Collected data:
-- Opening Marker --
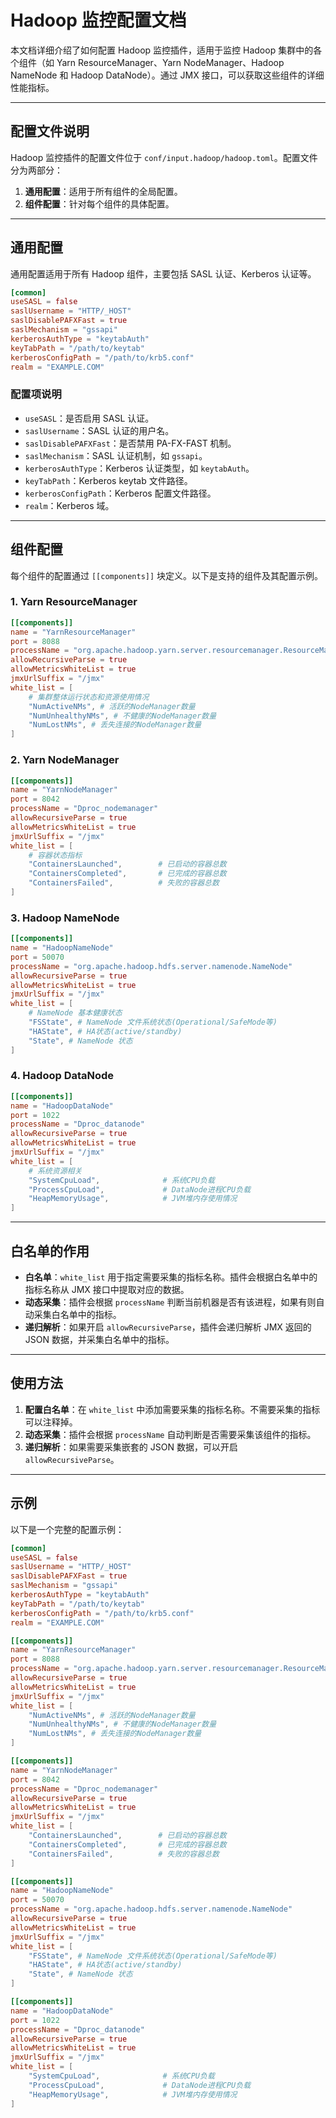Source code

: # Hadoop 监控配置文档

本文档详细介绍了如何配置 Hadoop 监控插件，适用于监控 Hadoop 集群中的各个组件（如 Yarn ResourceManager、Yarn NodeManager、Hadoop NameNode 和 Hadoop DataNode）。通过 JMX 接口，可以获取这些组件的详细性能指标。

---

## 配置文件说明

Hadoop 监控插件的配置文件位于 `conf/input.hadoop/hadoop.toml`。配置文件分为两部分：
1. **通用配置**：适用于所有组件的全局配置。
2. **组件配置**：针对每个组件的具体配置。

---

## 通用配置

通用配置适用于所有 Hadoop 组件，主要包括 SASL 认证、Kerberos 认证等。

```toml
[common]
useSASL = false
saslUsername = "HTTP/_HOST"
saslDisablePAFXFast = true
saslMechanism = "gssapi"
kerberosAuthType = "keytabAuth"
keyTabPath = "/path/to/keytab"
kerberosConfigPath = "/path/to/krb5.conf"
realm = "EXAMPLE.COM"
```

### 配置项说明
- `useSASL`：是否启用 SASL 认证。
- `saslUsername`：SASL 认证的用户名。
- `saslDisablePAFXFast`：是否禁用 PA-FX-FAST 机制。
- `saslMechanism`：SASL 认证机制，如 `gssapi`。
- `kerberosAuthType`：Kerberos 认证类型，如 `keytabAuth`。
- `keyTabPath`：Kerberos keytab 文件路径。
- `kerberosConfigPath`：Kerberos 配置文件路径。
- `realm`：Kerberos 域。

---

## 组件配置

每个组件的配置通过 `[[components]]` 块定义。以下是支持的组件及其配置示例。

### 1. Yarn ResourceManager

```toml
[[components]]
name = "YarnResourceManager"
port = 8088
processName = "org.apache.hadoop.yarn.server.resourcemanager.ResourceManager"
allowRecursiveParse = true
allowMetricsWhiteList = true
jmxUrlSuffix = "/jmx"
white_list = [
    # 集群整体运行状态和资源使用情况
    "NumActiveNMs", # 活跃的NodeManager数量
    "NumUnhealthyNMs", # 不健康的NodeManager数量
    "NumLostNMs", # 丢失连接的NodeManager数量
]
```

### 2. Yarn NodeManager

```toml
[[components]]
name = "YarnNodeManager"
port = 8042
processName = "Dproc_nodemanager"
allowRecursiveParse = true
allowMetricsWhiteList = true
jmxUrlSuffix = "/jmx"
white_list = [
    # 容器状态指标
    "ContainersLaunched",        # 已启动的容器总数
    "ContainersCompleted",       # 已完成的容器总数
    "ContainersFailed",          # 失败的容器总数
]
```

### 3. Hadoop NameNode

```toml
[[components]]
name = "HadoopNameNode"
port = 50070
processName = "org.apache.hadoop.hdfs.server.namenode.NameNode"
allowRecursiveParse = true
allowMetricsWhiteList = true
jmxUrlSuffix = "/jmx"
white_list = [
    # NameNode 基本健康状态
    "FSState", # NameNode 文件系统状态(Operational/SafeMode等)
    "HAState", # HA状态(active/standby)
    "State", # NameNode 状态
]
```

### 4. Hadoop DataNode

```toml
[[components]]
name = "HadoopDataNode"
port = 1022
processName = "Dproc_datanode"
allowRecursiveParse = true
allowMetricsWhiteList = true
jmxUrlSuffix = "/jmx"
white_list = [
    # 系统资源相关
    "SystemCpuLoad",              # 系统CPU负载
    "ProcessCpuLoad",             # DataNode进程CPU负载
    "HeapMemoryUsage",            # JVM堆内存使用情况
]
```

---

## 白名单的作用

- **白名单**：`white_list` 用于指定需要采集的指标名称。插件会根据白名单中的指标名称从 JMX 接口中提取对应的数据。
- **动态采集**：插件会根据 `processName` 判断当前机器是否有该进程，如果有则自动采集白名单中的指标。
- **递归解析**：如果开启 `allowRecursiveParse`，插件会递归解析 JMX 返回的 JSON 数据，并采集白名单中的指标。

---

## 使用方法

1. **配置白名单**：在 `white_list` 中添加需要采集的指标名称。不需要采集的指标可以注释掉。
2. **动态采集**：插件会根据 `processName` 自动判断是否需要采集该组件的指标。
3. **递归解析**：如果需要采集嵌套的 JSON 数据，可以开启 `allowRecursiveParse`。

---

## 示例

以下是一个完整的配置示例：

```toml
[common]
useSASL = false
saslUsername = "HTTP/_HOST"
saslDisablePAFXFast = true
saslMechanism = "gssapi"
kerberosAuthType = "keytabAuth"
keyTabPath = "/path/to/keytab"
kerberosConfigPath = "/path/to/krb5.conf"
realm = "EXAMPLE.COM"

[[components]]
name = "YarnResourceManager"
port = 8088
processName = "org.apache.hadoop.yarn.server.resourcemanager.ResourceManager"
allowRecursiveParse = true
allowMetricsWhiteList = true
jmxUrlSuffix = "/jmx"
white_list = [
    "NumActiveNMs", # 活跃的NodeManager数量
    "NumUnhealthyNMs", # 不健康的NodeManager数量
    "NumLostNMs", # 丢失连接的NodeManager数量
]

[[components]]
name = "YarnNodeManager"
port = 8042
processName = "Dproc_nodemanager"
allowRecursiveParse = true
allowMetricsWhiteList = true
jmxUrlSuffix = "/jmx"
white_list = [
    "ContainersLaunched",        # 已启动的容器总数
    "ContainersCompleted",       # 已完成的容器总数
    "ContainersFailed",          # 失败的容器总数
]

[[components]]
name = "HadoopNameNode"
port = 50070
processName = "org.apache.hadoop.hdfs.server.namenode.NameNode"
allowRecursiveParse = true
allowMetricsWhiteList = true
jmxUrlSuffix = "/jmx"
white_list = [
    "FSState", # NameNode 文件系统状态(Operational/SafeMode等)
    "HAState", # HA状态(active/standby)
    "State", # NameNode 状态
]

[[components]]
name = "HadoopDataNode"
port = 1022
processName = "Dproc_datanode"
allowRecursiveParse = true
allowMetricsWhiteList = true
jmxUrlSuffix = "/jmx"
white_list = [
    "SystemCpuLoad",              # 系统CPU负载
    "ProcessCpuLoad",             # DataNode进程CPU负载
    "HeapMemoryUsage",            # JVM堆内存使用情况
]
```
-- Closing Marker --
-- Opening Marker --
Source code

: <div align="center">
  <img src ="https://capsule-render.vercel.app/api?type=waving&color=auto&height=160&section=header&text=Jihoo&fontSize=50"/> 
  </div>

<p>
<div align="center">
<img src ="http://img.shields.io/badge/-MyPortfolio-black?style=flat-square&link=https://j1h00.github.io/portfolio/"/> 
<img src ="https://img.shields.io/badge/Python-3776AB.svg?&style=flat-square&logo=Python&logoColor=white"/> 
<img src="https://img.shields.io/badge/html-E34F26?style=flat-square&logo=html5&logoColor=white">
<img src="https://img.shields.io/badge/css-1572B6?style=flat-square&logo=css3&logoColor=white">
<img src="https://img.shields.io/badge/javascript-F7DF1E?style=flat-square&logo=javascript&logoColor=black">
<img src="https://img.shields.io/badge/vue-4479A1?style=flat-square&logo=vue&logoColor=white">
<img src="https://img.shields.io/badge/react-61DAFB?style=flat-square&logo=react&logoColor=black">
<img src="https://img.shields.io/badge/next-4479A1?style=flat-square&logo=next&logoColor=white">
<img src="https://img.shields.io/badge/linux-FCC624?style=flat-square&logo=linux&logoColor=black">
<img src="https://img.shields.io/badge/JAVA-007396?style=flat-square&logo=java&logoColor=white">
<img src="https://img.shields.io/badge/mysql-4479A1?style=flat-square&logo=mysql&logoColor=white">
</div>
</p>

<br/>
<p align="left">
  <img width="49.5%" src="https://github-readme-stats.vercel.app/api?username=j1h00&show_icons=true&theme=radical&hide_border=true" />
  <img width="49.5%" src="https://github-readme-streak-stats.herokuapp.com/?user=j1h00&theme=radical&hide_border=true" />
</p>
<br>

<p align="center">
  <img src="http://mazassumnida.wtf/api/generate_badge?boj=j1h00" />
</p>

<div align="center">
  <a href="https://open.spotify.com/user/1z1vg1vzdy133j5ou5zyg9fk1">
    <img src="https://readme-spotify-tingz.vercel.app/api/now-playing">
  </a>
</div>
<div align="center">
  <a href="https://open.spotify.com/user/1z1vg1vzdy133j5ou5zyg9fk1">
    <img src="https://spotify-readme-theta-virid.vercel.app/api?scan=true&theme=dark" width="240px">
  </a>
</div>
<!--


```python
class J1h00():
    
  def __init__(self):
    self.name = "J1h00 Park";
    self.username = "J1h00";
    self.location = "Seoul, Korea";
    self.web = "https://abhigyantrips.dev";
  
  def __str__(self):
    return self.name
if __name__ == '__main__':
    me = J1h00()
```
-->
-- Closing Marker --
### [DESCRIPTION OF THE TASK]
When a line in the records above holds "readme", that line is to be reported.

### [RESULT OF THE EXERCISE]
  <img width="49.5%" src="https://github-readme-stats.vercel.app/api?username=j1h00&show_icons=true&theme=radical&hide_border=true" />
  <img width="49.5%" src="https://github-readme-streak-stats.herokuapp.com/?user=j1h00&theme=radical&hide_border=true" />
    <img src="https://readme-spotify-tingz.vercel.app/api/now-playing">
    <img src="https://spotify-readme-theta-virid.vercel.app/api?scan=true&theme=dark" width="240px">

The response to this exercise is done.